Sometimes, hostages reach out themselves, offering any details they can that might hint at their location. So far, Shiem says, his network — made up partly of cigarette smugglers who had established access to ISIS territory to sell illicit produce — has freed 240 Yazidis. One woman interviewed, under the pseudonym Dileen, shared her experience of being sold to an ISIS fighter, who raped her repeatedly over five months. Her 7-year-old daughter offered an account of working late into the night in the basement of their apartment building, assembling IEDs for use by ISIS insurgents. Dileen feared her daughter would be blown up, or become a sex slave when she turned 8, and took an opportunity to reach out to Shiem, whose number had been memorized by relatives and passed around in the Yazidi community. “I begged him to hurry up and get us before my daughter turned 8, because they would take her,” Dileen said.

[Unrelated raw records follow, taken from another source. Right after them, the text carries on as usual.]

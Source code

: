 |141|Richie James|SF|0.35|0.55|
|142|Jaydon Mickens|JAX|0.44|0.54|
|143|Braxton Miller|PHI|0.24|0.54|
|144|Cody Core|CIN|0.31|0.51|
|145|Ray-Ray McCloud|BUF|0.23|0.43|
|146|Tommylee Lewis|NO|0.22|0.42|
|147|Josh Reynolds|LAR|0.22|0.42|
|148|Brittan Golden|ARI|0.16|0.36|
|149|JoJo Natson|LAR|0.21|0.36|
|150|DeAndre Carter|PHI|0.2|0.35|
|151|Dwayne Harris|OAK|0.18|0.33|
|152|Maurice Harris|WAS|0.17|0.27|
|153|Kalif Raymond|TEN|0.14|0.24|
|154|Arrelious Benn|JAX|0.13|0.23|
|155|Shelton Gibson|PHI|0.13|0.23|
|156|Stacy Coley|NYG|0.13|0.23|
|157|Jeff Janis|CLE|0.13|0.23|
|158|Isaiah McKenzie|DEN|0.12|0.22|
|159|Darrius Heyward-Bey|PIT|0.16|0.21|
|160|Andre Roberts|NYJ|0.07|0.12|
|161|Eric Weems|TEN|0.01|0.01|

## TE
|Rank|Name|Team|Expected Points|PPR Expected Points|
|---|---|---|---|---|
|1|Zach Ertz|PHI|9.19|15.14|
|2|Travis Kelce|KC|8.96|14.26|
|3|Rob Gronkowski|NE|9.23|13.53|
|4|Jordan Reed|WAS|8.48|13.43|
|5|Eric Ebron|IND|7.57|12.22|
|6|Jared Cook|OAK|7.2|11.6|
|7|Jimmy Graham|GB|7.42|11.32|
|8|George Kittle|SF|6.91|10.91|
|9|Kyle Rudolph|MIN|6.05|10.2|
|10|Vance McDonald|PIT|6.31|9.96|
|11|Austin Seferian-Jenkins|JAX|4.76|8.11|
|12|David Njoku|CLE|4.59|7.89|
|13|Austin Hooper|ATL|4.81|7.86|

Shiem even rescued his own sister, and her 5-year-old son, but was unable to locate her two older sons and 13-year-old daughter, who was taken to be sold as a slave. He continues to work tirelessly, and is desperate for the international community to take decisive action. “If it was 50 and not 5,000 Europeans that were being raped every day by ISIS, would Europe stay silent? Of course not. There would be operations … everything would be done to save them.
“But 5,000 Yazidis being raped, the children trained and turned into walking bombs, and no one does anything,” he laments. “We are abandoned.”